Clinical Phenotype: Blood Lipids/Lipoproteins
Reference Assembly: GRCh37/hg19
Position: Chr19:45412428 G>A
Transcript: NM_000041; ENSG00000130203
dbSNP ID: rs121918398
Coding/Non-Coding: Coding
DNA Change: Substitution
Expected RNA Consequence: Substitution
Expected Protein Consequence: Missense
Codon Change: CGC to CAC
Reference Isoform: APOE Isoform 1
Genomic Region: Exon 4

Findings

This rare variant was found in an individual from a randomly collected population of healthy 35-year-old Dutch men (van den Maagdenberg et al., 1993, Smit et al., 1988). At age 40, the proband was described as being normolipidemic and having a normal lipoprotein profile in blood, although his total cholesterol levels (5.7 mmol/L) were slightly above the normal range (van den Maagdenberg et al., 1993).

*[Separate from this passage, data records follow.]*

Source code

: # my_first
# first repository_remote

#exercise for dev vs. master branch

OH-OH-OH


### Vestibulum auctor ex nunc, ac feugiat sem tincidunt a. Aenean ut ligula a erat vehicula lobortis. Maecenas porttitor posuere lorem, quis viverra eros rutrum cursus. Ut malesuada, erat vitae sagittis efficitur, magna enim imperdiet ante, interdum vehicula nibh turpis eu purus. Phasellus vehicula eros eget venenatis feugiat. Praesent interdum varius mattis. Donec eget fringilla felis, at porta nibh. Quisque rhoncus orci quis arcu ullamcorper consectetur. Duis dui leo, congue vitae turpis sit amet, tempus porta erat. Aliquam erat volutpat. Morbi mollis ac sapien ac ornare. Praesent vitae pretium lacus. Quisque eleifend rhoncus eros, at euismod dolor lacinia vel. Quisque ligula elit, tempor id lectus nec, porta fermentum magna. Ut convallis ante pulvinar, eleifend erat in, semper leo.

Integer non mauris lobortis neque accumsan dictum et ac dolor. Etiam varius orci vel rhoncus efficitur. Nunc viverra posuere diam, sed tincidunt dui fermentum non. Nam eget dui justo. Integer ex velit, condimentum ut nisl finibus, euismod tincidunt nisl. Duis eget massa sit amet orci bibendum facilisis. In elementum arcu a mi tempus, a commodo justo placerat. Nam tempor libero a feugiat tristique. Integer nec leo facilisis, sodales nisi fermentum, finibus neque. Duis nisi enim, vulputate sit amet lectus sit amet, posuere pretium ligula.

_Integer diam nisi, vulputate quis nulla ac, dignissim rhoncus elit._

Isoelectric focusing of his ApoE protein resulted in two bands: one corresponding to the common ApoE3 allele and a second migrating to a slightly more cathodic position than C130R (ApoE4). DNA sequencing revealed a wildtype APOE3 allele and an APOE4 allele with an additional nucleotide change resulting in the R292H variant. The mutation was also found in the proband’s 76-year-old mother and three of his four sisters. Except for one of the sisters, all carriers had moderately elevated cholesterol. Of note, the proband’s father, a non-carrier, had higher levels of cholesterol than any of the other members examined, as well as elevated triglycerides. All carriers had normal triglyceride levels. 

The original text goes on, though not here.